I don't know if you get to choose between chess and cards. In Starcraft (and
chess to a lesser degree) you still have risks in the unknown that can be
mapped as a probability function. For a given build order you may know that
the best unit is X, but there's still a chance your opponent produces a unit
that is counter-valent to the optimal.

In finance or cards you still have information about concrete events like ipo
launch dates and cards have chips that are always shown and a number of cards
remaining, that do not require probabilities to know or exploit.

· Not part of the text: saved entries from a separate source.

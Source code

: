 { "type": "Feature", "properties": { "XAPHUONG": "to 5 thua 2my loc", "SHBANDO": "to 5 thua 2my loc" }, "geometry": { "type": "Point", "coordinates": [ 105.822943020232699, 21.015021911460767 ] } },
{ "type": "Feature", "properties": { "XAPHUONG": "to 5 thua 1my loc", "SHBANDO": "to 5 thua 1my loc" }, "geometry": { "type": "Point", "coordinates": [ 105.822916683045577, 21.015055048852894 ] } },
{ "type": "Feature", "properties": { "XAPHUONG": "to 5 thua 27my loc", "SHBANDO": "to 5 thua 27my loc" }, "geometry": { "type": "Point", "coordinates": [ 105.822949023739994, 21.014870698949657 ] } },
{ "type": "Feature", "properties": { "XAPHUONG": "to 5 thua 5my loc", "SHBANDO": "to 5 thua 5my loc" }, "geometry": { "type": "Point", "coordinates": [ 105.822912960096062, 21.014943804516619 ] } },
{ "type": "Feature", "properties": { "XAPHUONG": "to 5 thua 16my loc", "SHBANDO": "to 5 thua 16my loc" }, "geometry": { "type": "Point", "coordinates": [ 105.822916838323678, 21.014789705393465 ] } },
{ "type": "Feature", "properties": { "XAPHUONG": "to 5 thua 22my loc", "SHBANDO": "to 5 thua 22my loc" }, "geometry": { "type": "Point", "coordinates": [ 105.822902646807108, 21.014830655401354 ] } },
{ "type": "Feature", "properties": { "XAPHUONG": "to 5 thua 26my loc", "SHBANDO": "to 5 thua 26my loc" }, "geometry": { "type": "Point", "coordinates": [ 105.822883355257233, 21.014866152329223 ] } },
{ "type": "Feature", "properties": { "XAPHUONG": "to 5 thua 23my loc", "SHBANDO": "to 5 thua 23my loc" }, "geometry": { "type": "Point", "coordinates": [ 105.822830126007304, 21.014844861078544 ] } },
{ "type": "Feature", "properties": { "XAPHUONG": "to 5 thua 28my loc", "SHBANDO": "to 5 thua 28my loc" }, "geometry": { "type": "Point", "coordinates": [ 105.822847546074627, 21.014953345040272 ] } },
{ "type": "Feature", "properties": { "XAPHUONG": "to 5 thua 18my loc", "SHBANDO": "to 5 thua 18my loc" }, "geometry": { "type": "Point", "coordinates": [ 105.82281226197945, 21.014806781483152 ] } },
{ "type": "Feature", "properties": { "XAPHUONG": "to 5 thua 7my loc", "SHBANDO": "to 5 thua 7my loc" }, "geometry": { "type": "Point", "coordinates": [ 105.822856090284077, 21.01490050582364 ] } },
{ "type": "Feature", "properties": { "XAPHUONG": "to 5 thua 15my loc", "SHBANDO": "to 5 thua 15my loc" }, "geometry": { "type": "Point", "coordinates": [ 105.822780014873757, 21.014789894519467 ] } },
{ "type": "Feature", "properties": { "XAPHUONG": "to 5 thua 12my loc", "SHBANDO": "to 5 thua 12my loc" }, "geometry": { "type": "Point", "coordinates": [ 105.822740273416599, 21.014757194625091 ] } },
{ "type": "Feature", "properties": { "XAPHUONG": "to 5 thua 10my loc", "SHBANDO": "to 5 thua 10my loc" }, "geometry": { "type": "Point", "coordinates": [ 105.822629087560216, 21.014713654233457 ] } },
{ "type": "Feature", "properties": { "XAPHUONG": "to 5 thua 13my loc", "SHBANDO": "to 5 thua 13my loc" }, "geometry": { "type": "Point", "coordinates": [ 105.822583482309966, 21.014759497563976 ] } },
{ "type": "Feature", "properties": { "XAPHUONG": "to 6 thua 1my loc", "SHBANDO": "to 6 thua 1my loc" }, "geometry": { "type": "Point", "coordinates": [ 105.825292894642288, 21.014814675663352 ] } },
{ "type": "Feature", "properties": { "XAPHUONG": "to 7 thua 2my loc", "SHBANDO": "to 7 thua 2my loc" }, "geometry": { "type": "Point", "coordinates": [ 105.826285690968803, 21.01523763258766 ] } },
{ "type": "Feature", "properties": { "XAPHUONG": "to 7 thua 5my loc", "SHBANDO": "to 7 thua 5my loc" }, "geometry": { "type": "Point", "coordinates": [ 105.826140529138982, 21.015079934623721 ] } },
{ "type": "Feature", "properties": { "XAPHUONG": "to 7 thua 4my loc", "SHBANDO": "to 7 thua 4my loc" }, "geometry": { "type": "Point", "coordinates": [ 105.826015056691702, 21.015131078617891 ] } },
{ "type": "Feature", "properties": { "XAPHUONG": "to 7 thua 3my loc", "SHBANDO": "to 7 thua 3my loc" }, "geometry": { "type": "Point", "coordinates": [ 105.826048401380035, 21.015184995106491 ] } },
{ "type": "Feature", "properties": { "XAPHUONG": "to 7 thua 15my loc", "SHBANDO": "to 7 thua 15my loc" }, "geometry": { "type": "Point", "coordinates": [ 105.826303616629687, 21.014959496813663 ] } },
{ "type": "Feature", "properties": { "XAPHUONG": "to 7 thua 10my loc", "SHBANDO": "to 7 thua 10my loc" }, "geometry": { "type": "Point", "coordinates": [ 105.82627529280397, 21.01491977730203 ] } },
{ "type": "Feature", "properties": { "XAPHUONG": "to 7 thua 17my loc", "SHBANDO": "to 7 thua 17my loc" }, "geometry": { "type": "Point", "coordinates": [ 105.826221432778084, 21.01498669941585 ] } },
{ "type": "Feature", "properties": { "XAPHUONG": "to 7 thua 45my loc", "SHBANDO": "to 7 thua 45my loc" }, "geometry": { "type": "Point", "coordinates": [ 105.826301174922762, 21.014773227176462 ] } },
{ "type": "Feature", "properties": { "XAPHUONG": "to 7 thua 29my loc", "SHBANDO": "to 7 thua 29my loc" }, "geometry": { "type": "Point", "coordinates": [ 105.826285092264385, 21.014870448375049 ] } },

Which one takes more prominence depends on the task at hand. And if one is
prominent, the other strategy is nestled inside and shrouds from above.

------
anonmidniteshpr
Illusion of the _degree_ of control. Giving up agency and going towards
external locus-of-control like people who say everything is "God's will"
rather than proactively mitigating risks is another form of learned
helplessness.

You can't stop the sun from rising but you can stop the raccoons from using
your trash cans as a salad bar.

But let's face it Wall St. makes money betting with low latency (or advanced
notice) market data and news, insider info, and through complex chicanery to
hide strats about said betting. It's moving value around into different
peoples' pockets while maintaining a pretense of functioning as a funding and
value conversion platform.

------
riffraff
> it occurred to me that Mexico might be willing to restructure its
> deal—selling us back the option it owned, and buying a new one—in a way that
> would lock in billions of profits for the country, while giving me a much
> needed windfall too

I don't get it, how would this be profitable for the bank?

------
ericalexander0
Deming demonstrated similar with his bead experiment.

[https://youtu.be/ckBfbvOXDvU](https://youtu.be/ckBfbvOXDvU)